|
|
|
|
|
by pedrovhb
809 days ago
|
|
My intuition is that a significant challenge for LLMs' ability to do arithmetics has to do with tokenization. For instance, `1654+73225` as per the OpenAI tokenizer tool breaks down into `165•4•+•732•25`, meaning the LLM is incapable of considering digits individually; that is, "165" is a single "word" and its relationship to "4" and in fact each other token representing a numerical value has to be learned. It can't do simple carry operations (or other arithmetic abstractions humans have access to) in the vast majority of cases because its internal representation of text is not designed for this.
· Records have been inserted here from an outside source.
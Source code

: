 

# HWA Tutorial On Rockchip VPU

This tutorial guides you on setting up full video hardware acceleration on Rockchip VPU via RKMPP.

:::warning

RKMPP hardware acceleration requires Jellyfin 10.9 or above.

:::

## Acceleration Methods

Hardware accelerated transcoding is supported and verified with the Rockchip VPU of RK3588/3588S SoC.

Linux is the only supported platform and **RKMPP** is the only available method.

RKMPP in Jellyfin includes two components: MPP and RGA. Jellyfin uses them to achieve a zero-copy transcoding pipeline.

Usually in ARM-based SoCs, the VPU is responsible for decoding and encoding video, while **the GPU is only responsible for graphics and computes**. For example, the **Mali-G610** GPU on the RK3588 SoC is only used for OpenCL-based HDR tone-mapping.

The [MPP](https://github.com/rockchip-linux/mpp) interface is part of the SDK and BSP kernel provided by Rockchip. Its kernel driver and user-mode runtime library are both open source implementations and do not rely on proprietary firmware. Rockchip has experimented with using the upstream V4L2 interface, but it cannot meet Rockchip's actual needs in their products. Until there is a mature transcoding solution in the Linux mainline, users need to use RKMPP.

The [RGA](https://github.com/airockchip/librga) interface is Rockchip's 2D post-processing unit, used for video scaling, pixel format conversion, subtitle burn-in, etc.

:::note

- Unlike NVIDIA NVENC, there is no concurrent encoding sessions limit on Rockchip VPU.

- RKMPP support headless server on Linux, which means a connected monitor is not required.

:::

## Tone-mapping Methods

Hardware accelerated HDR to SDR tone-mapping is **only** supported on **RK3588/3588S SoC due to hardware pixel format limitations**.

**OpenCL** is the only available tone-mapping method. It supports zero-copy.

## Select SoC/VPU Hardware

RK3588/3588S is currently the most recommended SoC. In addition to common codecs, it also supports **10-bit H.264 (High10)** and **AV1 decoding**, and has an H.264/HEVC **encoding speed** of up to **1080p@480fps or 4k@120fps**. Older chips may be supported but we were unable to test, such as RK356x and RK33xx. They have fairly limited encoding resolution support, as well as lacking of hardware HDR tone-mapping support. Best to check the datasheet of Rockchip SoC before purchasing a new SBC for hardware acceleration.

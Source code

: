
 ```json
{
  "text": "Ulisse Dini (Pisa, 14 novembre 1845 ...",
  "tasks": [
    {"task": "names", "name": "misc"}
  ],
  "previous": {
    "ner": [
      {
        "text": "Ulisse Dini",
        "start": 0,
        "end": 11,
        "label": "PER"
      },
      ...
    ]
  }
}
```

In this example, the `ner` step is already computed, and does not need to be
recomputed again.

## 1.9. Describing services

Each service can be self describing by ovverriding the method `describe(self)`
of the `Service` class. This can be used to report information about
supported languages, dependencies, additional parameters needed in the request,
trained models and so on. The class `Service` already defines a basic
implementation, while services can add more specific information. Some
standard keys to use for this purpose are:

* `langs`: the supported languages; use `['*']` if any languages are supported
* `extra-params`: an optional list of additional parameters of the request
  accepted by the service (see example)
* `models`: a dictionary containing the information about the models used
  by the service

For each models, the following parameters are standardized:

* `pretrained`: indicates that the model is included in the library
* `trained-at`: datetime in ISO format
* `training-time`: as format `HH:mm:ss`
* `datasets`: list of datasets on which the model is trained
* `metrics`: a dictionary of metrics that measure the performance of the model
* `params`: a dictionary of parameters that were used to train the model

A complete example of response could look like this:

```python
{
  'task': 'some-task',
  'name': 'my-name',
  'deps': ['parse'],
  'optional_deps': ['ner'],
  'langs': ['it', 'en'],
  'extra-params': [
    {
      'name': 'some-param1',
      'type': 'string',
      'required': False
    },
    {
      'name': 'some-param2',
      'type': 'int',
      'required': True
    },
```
Arithmetic is easy to do in base 10 or 2 or 16, but it's a whole lot harder in base ~100k where 99% of the "digits" are words like "cat" or "///////////". Compare that to understanding arbitrary base64-encoded strings; that's much harder for humans to do without tools. Tokenization still isn't _the_ greatest fit for it, but it's a lot more tractable, and LLMs can do it no problem. Even understanding ASCII art is impressive, given they have no innate idea of what any letter looks like, and they "see" fragments of each letter on each line. So I'm not sure if I agree or disagree with you here. I'd say LLMs in fact have very impressive capabilities to learn logical structures. Whether grammar is the problem isn't clear to me, but their internal representation format obviously and enormously influences how much harder seemingly trivial tasks become. Perhaps some efforts in hand-tuning vocabularies could improve performance in some tasks, perhaps something different altogether is necessary, but I don't think it's an impossible hurdle to overcome. |
|
The tokens are just the input - the internal representation can be totally different (and that format isn't tokens).